PERLES CAMPOAMORINES

Monumento a don Ramón en El Retiro (Madrid)

Don Ramón de Campoamor (Navia, 1817-Madrid, 1901) fue un celebradísimo poeta en el conjunto de España, del que aún se recuerdan algunas rimas, como esta que, incluida en la «dolora» «Las dos linternas», corre como proverbial: «Y es que en el mundo traidor / nada es verdad ni mentira: / todo es según el color / del cristal con que se mira».

Como fruto de su éxito fuera de nuestras fronteras, se dio su nombre al teatro de la capital. Un redrojo del mismo árbol es, sin duda, aquella troquelación que corrió popular hace unos años, «ya lo dixo Campoamor, / nun correr que ye peor», y que probablemente, a pesar de no haber sido citado el vate naviego entre las fuentes de su pensamiento, orientó al señor Álvarez-Cascos para formar el gobierno autonómico más tardío de entre los del Estado.

Pero no es mi propósito hablar aquí de política (aunque Campoamor, como un gran número de los intelectuales del XIX y del primer tercio del XX, vivió en la política o de ella), sino de algunos de los textos de don Ramón.
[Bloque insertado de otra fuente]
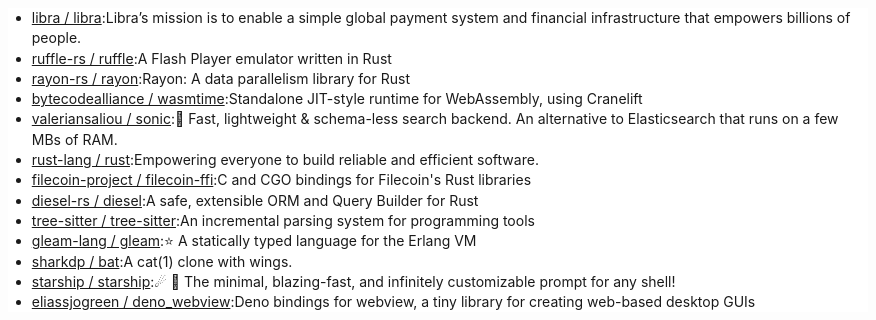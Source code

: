 * [libra / libra](https://github.com/libra/libra):Libra’s mission is to enable a simple global payment system and financial infrastructure that empowers billions of people.
* [ruffle-rs / ruffle](https://github.com/ruffle-rs/ruffle):A Flash Player emulator written in Rust
* [rayon-rs / rayon](https://github.com/rayon-rs/rayon):Rayon: A data parallelism library for Rust
* [bytecodealliance / wasmtime](https://github.com/bytecodealliance/wasmtime):Standalone JIT-style runtime for WebAssembly, using Cranelift
* [valeriansaliou / sonic](https://github.com/valeriansaliou/sonic):🦔 Fast, lightweight & schema-less search backend. An alternative to Elasticsearch that runs on a few MBs of RAM.
* [rust-lang / rust](https://github.com/rust-lang/rust):Empowering everyone to build reliable and efficient software.
* [filecoin-project / filecoin-ffi](https://github.com/filecoin-project/filecoin-ffi):C and CGO bindings for Filecoin's Rust libraries
* [diesel-rs / diesel](https://github.com/diesel-rs/diesel):A safe, extensible ORM and Query Builder for Rust
* [tree-sitter / tree-sitter](https://github.com/tree-sitter/tree-sitter):An incremental parsing system for programming tools
* [gleam-lang / gleam](https://github.com/gleam-lang/gleam):⭐️ A statically typed language for the Erlang VM
* [sharkdp / bat](https://github.com/sharkdp/bat):A cat(1) clone with wings.
* [starship / starship](https://github.com/starship/starship):☄ 🌌️ The minimal, blazing-fast, and infinitely customizable prompt for any shell!
* [eliassjogreen / deno_webview](https://github.com/eliassjogreen/deno_webview):Deno bindings for webview, a tiny library for creating web-based desktop GUIs
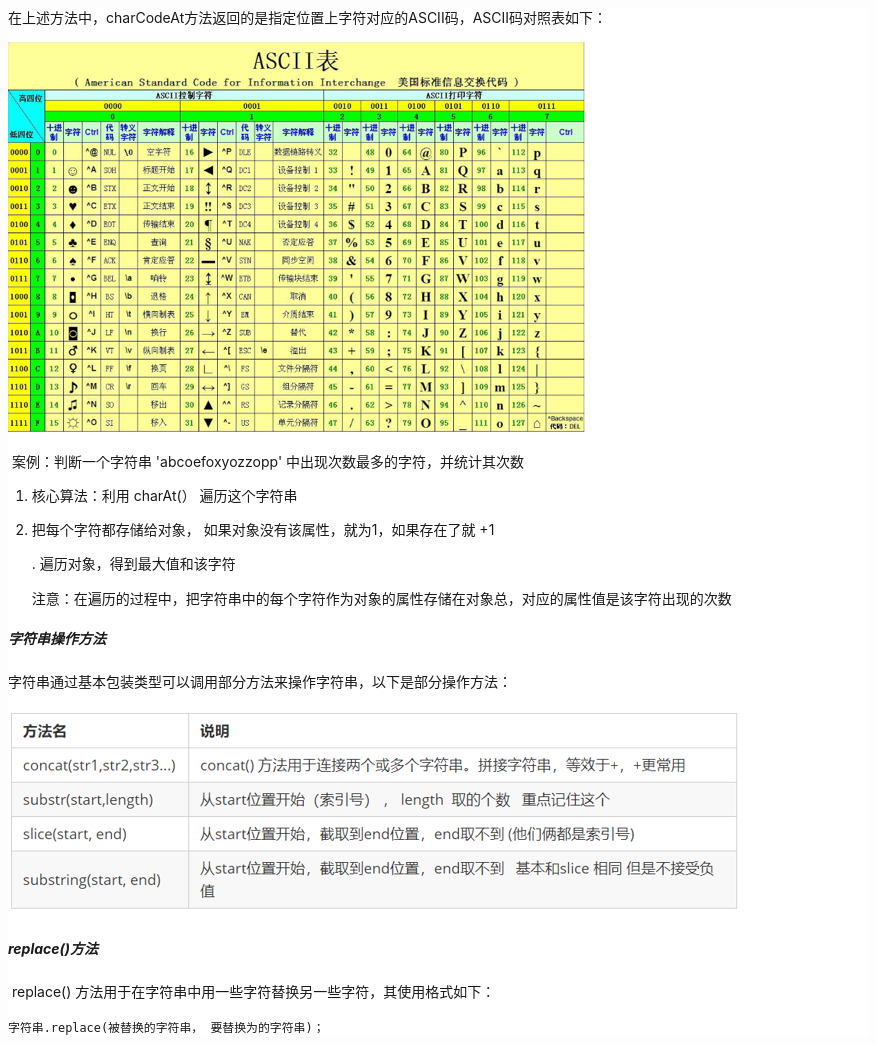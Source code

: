 ​		在上述方法中，charCodeAt方法返回的是指定位置上字符对应的ASCII码，ASCII码对照表如下：

![](resouce\JavaScript\ASCII码对照表.png)

​		案例：判断一个字符串 'abcoefoxyozzopp' 中出现次数最多的字符，并统计其次数

1. 核心算法：利用 charAt(） 遍历这个字符串

2. 把每个字符都存储给对象， 如果对象没有该属性，就为1，如果存在了就 +1

   . 遍历对象，得到最大值和该字符 	

    ​	注意：在遍历的过程中，把字符串中的每个字符作为对象的属性存储在对象总，对应的属性值是该字符出现的次数

##### 字符串操作方法

​		字符串通过基本包装类型可以调用部分方法来操作字符串，以下是部分操作方法：

![](resouce\JavaScript\字符串操作方法.png)

##### replace()方法

​		replace() 方法用于在字符串中用一些字符替换另一些字符，其使用格式如下：  

```
字符串.replace(被替换的字符串， 要替换为的字符串)；
```
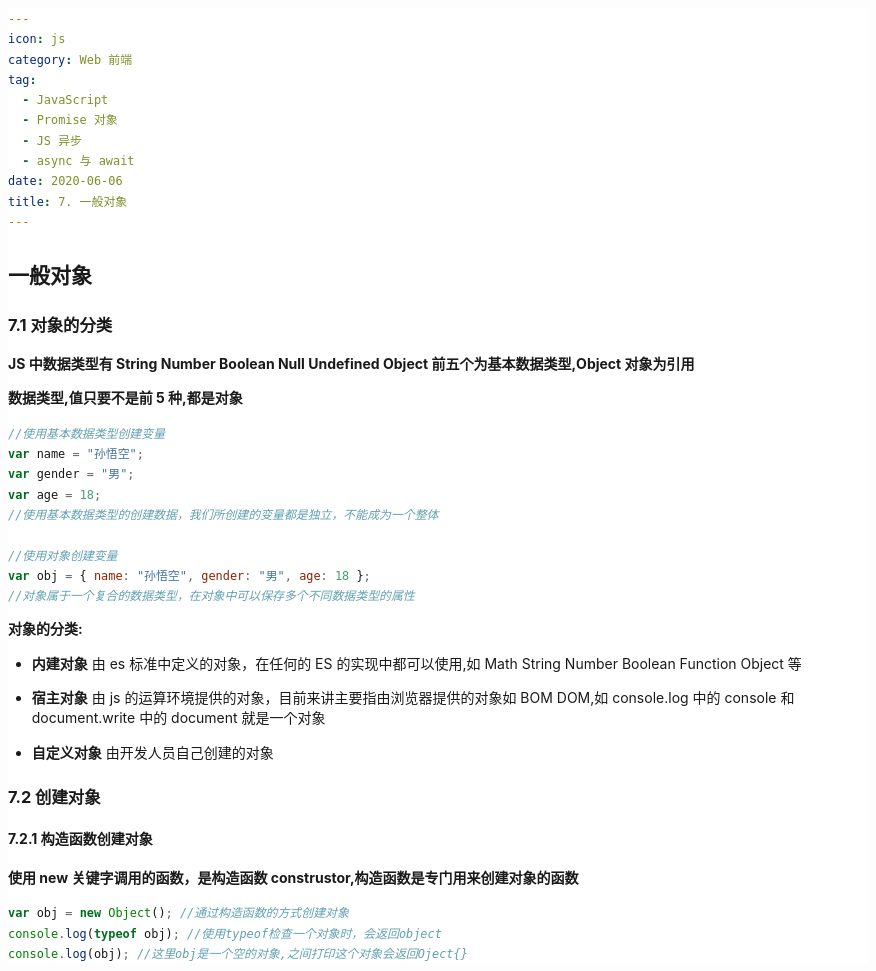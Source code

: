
 ```yaml
---
icon: js
category: Web 前端
tag: 
  - JavaScript
  - Promise 对象
  - JS 异步
  - async 与 await
date: 2020-06-06
title: 7. 一般对象
---
```


## 一般对象

### 7.1 对象的分类

**JS 中数据类型有 String Number Boolean Null Undefined Object 前五个为基本数据类型,Object 对象为引用**

**数据类型,值只要不是前 5 种,都是对象**

```js
//使用基本数据类型创建变量
var name = "孙悟空";
var gender = "男";
var age = 18;
//使用基本数据类型的创建数据，我们所创建的变量都是独立，不能成为一个整体

//使用对象创建变量
var obj = { name: "孙悟空", gender: "男", age: 18 };
//对象属于一个复合的数据类型，在对象中可以保存多个不同数据类型的属性
```

**对象的分类:**

- **内建对象**
  由 es 标准中定义的对象，在任何的 ES 的实现中都可以使用,如 Math String Number Boolean Function Object
  等

- **宿主对象**
  由 js 的运算环境提供的对象，目前来讲主要指由浏览器提供的对象如 BOM DOM,如 console.log 中的 console 和
  document.write 中的 document 就是一个对象

- **自定义对象**
  由开发人员自己创建的对象

### 7.2 创建对象

#### 7.2.1 构造函数创建对象

**使用 new 关键字调用的函数，是构造函数 construstor,构造函数是专门用来创建对象的函数**

```js
var obj = new Object(); //通过构造函数的方式创建对象
console.log(typeof obj); //使用typeof检查一个对象时，会返回object
console.log(obj); //这里obj是一个空的对象,之间打印这个对象会返回Oject{}
```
La mayoría de sus poemas, por cierto, caen muy lejos de lo que hoy entendemos por poesía y, sobre todo, nos parecen narraciones o filosofías ramplonas o pedestres. Pero, con todo, se pueden espigar, acá y allá, algunas margaritas, especialmente, en sus composiciones breves. Me detendré hoy —prometo volver algún otro día de este verano— en alguna de sus producciones relativas a lo que podríamos denominar «ensueño, guerra, concordia y desengaño de los sexos».

Sobre la realidad última de una «buena relación» o de un idilio, que recuerda, evidentemente, las tres idénticas necesidades que Napoleón establecía para ganar una guerra: «En guerra y en amor es lo primero /el dinero, el dinero y el dinero».

Acerca de la condición voltaria (o taimada, o dialéctica acaso) de la mujer: «Saben bien los amantes instruidos / que quieren decir sí tres nos seguidos».

Tanto en materia de amores como de afectos o de creencias, Campoamor dejar ver una visión relativista, escéptica, desengañada: «Las niñas rezadoras que yo trato / nunca piden a Dios el celibato». De ahí que aconseje como más deseable la ilusión que su cumplimiento: «Ten paciencia, corazón, / que es mejor, a lo que veo, / deseo sin posesión / que posesión sin deseo».

En relación con la duración de la pasión y la ilusión, una vez estabilizadas en la relación permanente o matrimonio: «Ya decía mi abuela / que el amor es un ser endemoniado, que lo mismo que a un diablo exorcizado / la bendición nupcial lo espanta y vuela». Y «Cual si untasen los ojos con beleño, / el oficio de esposo es dado al sueño».

Y por eso anuncia: «Si te casas, Inés, ten por seguro / que todo novio es un traidor futuro». O «Según creen los amantes, / las flores valen más que los diamantes. / Mas ven que al extinguirse los amores / valen más los diamantes que las flores».

Y sabe que sic transit, que el áspid del tiempo y de la decadencia se ocultan tras la rosa lozana del presente de los cuerpos: «Pasan veinte años, vuelve él, / y al verse, exclaman él y ella: / («¡Santo Dios!, ¿y este es aquel?...») / («¡Dios mío!, ¿y esta es aquella?...»)».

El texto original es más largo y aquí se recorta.